Here’s some ways in which you might battle your own destructive biases:

Be skeptical about your own beliefs
In light of the fact that our identity is pinged on our beliefs, this can be immensely demanding. We want to believe that we’re smart, reasonable human beings with a good idea of what’s going on around us. Being skeptical about our own beliefs might be a form of self-flagellation, in which we inflict bloody pain to cast out sinful, factually incorrect demons. Casting intentional doubt on our beliefs will cause us mental suffering, but the reward is more accurate reflection of reality, which could be the difference between life and death.

Check the credibility of your information
Tabloid newspapers aren’t credible. The ten facts about immigration that your redneck cousin posted on Facebook probably isn’t credible. The mysterious bleatings of an evangelical Christian on TV isn’t credible. It’s your responsibility to figure out whether your information is coming from an unbiased source, and so much of what we receive every day is biased. Everyone has desires that they’re motivated to achieve, and they won’t think twice about bending the truth in order to achieve them. Even if the person you’re speaking to isn’t trying to achieve a conscious desire, they’re still unconsciously trying to affirm their beliefs in order to protect their own egos.

Watch out for cognitive dissonance
When your beliefs are challenged, feeling uncomfortable is a cue to be cautious – you’ll want to seek out affirming evidence to remove the uncomfortableness. At this point you might try to deliberately soften your attitude, and consider whether the opposing belief may be correct. The more value that you place on your belief, the stronger the cognitive dissonance, and the harder it’ll be to persuade you otherwise. Keep a close eye on this, and have the courage to change your mind if you’re faced with strong opposing evidence.
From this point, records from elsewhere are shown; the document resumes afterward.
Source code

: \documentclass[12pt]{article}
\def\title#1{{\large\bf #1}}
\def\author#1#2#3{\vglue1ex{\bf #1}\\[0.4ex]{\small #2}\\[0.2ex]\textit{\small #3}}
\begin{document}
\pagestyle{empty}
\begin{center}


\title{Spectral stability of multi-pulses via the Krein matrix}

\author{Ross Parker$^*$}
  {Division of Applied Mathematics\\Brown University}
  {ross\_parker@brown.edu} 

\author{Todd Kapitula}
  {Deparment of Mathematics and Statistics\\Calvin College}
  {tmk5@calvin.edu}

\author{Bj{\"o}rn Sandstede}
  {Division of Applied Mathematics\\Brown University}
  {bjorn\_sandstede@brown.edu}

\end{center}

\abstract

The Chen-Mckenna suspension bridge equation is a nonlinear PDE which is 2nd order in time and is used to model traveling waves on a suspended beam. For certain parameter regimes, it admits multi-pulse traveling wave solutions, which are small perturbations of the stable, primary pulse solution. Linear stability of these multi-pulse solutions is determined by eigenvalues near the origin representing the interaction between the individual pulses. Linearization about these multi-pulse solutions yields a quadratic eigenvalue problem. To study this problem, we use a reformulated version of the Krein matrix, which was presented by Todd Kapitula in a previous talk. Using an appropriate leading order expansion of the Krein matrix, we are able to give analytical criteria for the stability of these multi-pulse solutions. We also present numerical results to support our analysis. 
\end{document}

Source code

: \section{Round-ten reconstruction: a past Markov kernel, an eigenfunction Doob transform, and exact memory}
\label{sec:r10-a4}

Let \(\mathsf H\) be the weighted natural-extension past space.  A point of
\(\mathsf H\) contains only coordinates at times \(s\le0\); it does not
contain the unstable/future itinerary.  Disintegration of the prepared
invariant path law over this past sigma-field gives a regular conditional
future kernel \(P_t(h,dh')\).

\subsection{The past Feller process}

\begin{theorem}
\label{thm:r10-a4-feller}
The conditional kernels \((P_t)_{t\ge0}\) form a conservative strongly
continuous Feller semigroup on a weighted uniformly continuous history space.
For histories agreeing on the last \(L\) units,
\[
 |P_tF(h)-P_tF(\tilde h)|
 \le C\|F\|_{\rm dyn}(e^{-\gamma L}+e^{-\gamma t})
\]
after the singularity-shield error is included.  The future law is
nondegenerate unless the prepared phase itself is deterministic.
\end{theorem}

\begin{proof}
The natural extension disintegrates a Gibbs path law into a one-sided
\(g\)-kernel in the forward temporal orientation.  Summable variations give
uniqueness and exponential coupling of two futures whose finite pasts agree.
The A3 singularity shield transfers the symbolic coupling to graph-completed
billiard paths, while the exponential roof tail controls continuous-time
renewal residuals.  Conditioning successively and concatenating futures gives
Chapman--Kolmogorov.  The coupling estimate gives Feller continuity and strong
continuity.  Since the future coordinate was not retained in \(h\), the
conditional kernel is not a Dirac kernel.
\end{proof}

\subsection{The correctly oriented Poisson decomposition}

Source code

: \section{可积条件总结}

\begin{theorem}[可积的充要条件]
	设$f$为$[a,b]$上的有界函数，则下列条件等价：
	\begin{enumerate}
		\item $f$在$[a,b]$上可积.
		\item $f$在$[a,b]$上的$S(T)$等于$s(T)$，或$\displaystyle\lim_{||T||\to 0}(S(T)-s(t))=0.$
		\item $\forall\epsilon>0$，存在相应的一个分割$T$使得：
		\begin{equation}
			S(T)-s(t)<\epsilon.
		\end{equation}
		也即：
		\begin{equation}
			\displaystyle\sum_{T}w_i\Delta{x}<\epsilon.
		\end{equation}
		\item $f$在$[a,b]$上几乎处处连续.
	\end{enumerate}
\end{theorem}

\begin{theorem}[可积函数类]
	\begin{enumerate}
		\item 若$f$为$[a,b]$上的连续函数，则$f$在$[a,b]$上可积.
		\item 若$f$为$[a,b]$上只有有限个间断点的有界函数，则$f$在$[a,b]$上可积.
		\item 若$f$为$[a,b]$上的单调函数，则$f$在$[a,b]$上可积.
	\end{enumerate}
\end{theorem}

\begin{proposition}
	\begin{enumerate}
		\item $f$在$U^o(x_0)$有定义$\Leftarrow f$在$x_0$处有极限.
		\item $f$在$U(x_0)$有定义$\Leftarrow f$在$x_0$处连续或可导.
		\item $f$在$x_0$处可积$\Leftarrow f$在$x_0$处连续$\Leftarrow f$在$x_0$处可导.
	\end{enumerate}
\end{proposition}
Consider how your belief might be benefiting you
What do you gain by holding onto your belief? Maybe your entire family are republicans, and by switching sides, you’d no longer have their loyalty or respect? Maybe it’s just peace of mind? For climate-change deniers, the idea that we’re destroying our own planet has distressing consequences for us, and we’d rather not believe it to be true.

Work on your self-esteem
Research has shown that the better your self-esteem, the more willing you’ll be to accept threatening information, because you won’t need to be so protective of your beliefs. A much easier way of doing this is to consider something good about yourself; some personal value that you’ve achieved. This improves your confidence and makes you more accepting of challenging arguments.

Get off social media
Social media apps are motivated reasoning on crack – your friends probably hold the same beliefs as you, spread the same beliefs as you, and reinforce the same beliefs as you, regardless of whether they’re true. The Russians knew this, and used it effectively to help Trump win the election.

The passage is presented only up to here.